A/B testing is your best friend here. Create multiple versions of your ads and monitor performance across metrics like CTR, conversion rate, and cost per acquisition. Use the insights not just to find winners, but to evolve your brand’s messaging.

Your creative toolkit should include:

  • Scroll-stopping visuals (think contrast, motion, or bold text)
  • Copy that addresses pain points or benefits clearly
  • Strong, action-oriented CTAs

The more you refine, the more efficient your ad spend becomes—and your ROAS follows.

4. Explore different ad formats

Don’t put all your budget into one type of ad. Different formats perform differently depending on your audience, platform, and goals.

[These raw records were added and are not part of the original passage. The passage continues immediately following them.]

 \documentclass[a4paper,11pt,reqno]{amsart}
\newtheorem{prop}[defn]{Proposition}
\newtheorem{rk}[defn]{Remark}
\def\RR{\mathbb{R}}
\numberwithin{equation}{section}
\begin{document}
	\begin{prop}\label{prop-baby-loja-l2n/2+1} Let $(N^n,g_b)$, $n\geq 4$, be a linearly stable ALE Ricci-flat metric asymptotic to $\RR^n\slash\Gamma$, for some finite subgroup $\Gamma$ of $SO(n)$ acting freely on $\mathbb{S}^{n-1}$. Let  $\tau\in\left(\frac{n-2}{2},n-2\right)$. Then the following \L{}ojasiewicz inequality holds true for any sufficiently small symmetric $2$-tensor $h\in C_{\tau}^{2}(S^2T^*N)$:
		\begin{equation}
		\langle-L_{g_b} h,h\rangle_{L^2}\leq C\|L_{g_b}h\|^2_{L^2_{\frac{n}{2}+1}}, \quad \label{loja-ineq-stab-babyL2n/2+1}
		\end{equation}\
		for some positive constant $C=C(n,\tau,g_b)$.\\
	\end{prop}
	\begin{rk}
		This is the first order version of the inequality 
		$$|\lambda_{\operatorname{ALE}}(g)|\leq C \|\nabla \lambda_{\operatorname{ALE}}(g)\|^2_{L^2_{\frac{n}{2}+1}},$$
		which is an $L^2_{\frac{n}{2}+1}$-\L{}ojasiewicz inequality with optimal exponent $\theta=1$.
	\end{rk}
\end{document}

Static images might work well for fast-loading mobile ads. Carousels can showcase multiple products or features. Video content often drives higher engagement, especially for storytelling or demonstrations.

Try experimenting with:

  • Image ads vs. video ads
  • Stories vs. feeds
  • Short-form vs. long-form video
  • Text-heavy ads vs. visual-led creatives

Your audience consumes content in different ways, so meet them where they are. Diversifying your formats helps you identify what format gets the most traction across each funnel stage, leading to higher engagement and, ultimately, a stronger ROAS.

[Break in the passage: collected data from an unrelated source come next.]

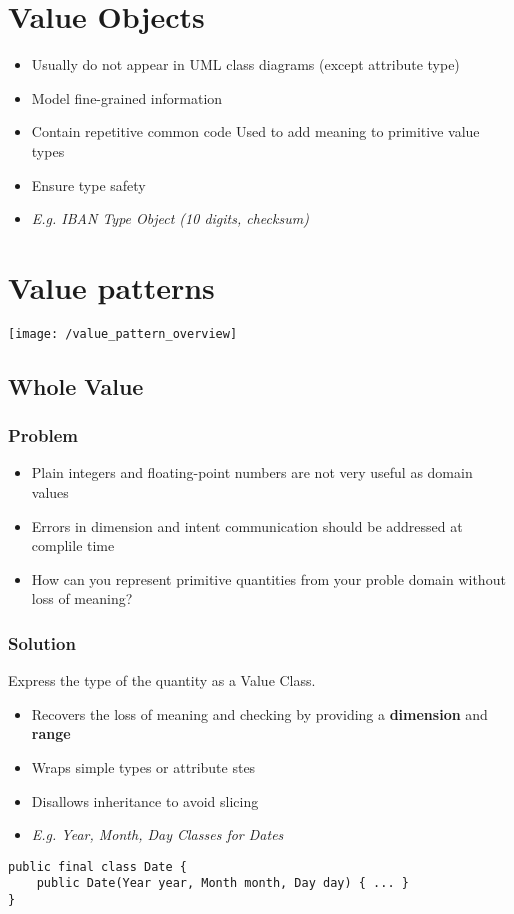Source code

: \section{Value Objects}
\begin{itemize}[topsep=0pt]
    \itemsep -0.4em
    \item Usually do not appear in UML class diagrams (except attribute type)
    \item Model fine-grained information
    \item Contain repetitive common code
    \SubItem Used to add meaning to primitive value types
    \item Ensure type safety
    \item \textit{E.g. IBAN Type Object (10 digits, checksum)}
\end{itemize}

\section{Value patterns}
\texttt{[image: /value\_pattern\_overview]}

\subsection{Whole Value}
\subsubsection{Problem}
\begin{itemize}[topsep=0pt]
    \itemsep -0.4em
    \item Plain integers and floating-point numbers are not very useful as domain values
    \item Errors in dimension and intent communication should be addressed at complile time
    \item How can you represent primitive quantities from your proble domain without loss of meaning?
\end{itemize}
\subsubsection{Solution}
Express the type of the quantity as a Value Class.
\begin{itemize}[topsep=0pt]
    \itemsep -0.4em
    \item Recovers the loss of meaning and checking by providing a \textbf{dimension} and \textbf{range}
    \item Wraps simple types or attribute stes
    \item Disallows inheritance to avoid slicing
    \item \textit{E.g. Year, Month, Day Classes for Dates}
\end{itemize}
\begin{lstlisting}[style=htmlcssjs]
public final class Date {
    public Date(Year year, Month month, Day day) { ... }
}
\end{lstlisting}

5. Nurture with retargeting

Most shoppers don’t convert on their first visit, but that doesn’t mean they’re gone for good. Retargeting helps you re-engage those warm leads and bring them back into your funnel.

Use pixels or tracking cookies to build audiences of people who viewed a product, added to cart, or browsed your site but didn’t check out. Then serve them tailored ads based on what they were interested in.

Effective retargeting quick-wins:

  • Dynamic product ads showing the exact items they viewed
  • Reminder messages or limited-time discounts
  • Testimonials or social proof to rebuild confidence

Retargeting works because it hits when intent is already there. It shortens the consideration phase and increases conversions from traffic you’ve already paid for, maximizing ROAS.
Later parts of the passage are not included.